Newark’s Fall From Grace and its Potential Rebound
As I walk around the current surroundings near my dorm located within Vodra Hall at New Jersey City University, I find myself rejoicing in my environment filled with life. I frequently hear the pleasant, almost ethereal sound of birds chirping and it never feels old. It kind of reminds me of the scene of the 1937 animated film, “Snow White and the Seven Dwarfs” where Snow White herself is singing in a forest, her voice attracting folks of blue jay birds. I immediately begin to think of how the neighborhood within NJCU is an utter contrast to the neighborhood I came from located in Newark, New Jersey. The neighborhood around NJCU had no sight of trash being littered on the ground. The streets are decently paved with no visible sight of potholes or general wear and tear. The air quality seemed significantly better as you didn’t see a constant tint of smog everywhere you walked. To add onto the air quality being far superior to that of my current campus as opposed to my neighborhood in Newark, the air did not reek of foul smelling drugs or strong liquor. The neighborhood circling around Vodra Hall felt like the kind of idyllic community you would see in a 70-80’s family sitcom. The sky was bright with not a gray cloud in sight and the foundation below was clearly being well taken care of. The buildings and plants were vibrant and colorful. All in all, it didn’t seem to be either a dull sight or a complete eyesore that you cannot help but to stare at. It makes me a bit disheartened to know the neighborhood I originally came from has the potential to turn out as beautiful as my surroundings near NJCU if everyone residing within my original neighborhood actually gave a darn, quite frankly.
For this topic, I want to delve into a bit of the history of Newark and what could’ve caused it to regress into its current state and how we might be able to improve it. According to the achieve.pov.org, “The city of Newark, New Jersey, was founded in 1666 by colonists looking to set up a Puritan theocracy. Newark’s industrial boom began in the early to mid-1800s, when it was known for its leather factories and breweries. The construction of the Morris Canal and various railroads turned Newark into a bustling port city. Newark’s insurance industry also took off in the mid-1800s, and today Newark remains the second leading seller of insurance in the nation.” (http://archive.pov.org/streetfight/newark-a-brief-history/#:~:text=The%20city%20of%20Newark%2C%20New,into%20a%20bustling%20port%20city.) As impressive as Newark had begun its upstart, more than a century later, it began a gradual downward spiral. By the late 1950s, the near equal balance of national security and criminal cases was starting to change. “In 1959, the Newark special agent in charge reported that between 1957 and 1958 the office had seen a 32 percent rise in criminal investigations, a 19 percent drop in security cases, and a 16 percent jump in applicant and other investigations.” (https://www.fbi.gov/history/field-office-histories/newark)

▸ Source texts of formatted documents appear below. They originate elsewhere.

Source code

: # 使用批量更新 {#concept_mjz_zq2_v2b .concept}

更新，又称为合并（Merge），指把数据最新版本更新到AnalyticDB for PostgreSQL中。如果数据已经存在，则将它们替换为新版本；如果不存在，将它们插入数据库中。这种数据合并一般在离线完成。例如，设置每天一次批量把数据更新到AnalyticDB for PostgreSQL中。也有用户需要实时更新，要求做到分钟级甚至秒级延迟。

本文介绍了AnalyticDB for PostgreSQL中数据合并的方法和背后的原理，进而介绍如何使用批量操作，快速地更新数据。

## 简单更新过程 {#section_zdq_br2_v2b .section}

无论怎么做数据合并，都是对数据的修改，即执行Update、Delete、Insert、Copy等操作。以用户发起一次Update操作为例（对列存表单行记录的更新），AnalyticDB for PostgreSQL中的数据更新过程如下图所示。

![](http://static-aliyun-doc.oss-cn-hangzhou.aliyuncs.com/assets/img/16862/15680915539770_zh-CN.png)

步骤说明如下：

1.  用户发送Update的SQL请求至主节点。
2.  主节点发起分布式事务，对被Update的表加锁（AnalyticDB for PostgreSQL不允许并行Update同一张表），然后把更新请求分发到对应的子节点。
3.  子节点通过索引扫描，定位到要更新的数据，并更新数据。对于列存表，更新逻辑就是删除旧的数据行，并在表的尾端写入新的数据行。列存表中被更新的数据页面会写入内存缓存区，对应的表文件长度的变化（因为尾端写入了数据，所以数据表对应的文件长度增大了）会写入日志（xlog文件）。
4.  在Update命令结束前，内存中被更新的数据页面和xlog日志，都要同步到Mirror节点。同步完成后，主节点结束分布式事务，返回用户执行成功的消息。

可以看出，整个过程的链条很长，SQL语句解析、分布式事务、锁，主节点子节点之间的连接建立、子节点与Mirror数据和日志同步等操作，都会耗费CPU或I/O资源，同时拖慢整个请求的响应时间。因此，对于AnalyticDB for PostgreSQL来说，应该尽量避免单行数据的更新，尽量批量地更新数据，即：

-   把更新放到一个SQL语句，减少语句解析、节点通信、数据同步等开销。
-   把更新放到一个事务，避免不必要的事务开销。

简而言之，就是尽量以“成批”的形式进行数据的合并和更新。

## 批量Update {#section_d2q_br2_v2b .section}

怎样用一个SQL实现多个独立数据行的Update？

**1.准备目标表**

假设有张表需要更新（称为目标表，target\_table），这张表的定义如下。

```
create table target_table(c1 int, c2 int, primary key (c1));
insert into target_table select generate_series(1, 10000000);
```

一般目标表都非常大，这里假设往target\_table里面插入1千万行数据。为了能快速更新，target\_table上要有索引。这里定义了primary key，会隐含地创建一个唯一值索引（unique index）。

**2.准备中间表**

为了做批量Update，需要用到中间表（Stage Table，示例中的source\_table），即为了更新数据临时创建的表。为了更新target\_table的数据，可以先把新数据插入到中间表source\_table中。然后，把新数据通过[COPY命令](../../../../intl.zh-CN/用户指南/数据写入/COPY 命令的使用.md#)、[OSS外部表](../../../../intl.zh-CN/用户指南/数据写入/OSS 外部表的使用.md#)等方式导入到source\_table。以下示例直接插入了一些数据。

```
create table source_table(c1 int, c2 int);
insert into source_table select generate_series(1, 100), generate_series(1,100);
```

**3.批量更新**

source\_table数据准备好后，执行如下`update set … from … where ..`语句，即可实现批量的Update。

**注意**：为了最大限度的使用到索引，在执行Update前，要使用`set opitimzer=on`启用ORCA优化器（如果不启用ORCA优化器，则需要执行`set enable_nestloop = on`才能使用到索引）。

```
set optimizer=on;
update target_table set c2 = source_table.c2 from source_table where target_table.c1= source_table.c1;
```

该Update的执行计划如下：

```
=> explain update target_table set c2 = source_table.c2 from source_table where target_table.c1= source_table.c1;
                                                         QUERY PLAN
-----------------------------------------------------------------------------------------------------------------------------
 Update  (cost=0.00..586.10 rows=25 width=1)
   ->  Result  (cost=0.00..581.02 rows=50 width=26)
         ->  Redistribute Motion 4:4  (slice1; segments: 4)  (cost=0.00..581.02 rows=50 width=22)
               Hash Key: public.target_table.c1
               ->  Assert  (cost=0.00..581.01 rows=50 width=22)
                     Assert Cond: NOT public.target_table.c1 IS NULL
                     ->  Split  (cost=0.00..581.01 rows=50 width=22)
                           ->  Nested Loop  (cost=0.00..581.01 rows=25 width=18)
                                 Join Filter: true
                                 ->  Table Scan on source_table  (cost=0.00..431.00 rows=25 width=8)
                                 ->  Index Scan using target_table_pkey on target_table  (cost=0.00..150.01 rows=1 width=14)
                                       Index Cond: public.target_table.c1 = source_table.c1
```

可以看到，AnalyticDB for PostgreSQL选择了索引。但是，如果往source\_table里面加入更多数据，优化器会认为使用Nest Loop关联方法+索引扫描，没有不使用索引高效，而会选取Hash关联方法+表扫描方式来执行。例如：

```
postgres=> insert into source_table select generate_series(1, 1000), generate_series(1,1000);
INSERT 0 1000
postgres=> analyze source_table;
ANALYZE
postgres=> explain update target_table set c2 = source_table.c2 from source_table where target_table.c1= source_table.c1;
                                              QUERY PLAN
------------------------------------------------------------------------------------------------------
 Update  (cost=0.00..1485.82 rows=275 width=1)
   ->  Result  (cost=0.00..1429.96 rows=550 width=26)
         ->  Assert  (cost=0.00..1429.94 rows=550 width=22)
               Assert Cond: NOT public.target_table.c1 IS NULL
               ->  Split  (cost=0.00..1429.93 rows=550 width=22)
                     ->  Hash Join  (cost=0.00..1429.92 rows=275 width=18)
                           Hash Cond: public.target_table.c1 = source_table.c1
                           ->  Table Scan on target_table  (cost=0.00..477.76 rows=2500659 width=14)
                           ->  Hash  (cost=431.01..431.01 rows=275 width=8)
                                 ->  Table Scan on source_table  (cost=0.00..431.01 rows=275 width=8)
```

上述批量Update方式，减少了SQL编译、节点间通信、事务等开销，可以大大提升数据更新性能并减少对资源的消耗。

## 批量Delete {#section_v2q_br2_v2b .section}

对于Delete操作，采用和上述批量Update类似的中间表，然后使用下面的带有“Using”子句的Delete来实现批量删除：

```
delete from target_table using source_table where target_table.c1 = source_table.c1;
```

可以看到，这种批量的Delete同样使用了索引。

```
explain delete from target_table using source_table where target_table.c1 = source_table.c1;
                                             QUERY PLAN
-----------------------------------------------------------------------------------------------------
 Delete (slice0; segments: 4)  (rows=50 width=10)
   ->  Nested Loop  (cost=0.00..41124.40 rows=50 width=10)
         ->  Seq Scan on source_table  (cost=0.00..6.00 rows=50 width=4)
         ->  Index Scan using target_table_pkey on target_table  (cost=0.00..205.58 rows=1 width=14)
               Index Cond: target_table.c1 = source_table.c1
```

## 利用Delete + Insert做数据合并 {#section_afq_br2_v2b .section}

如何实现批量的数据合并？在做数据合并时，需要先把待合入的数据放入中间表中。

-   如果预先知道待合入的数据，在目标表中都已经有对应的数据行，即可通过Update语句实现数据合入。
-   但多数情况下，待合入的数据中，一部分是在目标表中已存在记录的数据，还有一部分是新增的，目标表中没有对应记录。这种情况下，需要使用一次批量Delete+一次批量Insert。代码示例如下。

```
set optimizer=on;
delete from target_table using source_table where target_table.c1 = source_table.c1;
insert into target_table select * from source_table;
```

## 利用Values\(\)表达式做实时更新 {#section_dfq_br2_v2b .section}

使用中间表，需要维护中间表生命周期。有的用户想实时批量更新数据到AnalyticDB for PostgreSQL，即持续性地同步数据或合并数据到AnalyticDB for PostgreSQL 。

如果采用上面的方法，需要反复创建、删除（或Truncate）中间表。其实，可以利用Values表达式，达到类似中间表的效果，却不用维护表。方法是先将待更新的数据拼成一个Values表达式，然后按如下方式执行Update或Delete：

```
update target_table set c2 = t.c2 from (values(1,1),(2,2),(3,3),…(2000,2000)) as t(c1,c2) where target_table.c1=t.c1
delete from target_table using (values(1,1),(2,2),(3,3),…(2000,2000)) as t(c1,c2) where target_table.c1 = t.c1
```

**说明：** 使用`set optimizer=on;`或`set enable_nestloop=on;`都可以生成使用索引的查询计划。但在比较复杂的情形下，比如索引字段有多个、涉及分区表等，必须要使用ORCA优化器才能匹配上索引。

Although Newark agents had innovated new ways to combat the rising crime during the 1960s, by the 1970’s, the crime levels had significantly shot up, dealing with around 4,000 different cases annually. From that point on, the cultural influence of the rise of drugs such as cocaine, marijuana, etc., had taken a massive toll on the city’s crime rate, leading to the crime-ridden city it is now known as. I believe if Newark can actually become a better city, we must take the effort to shield the current youth within the city and provide them with opportunities that can avert any possibility of the youth getting involved with drug-related affairs. There are opportunities that the city currently provides such as internships, valuable employment options, etc. For instance, I myself had taken a job position designed to help youth employment rates, a position provided by the partnership between Mars Wrigley and Eurest Corporation. If more entities with larger influence can put their heads together and continue developing new ideas to further progress the youth of our city, we can get Newark out of its slump and see it transform into a much better place to reside in.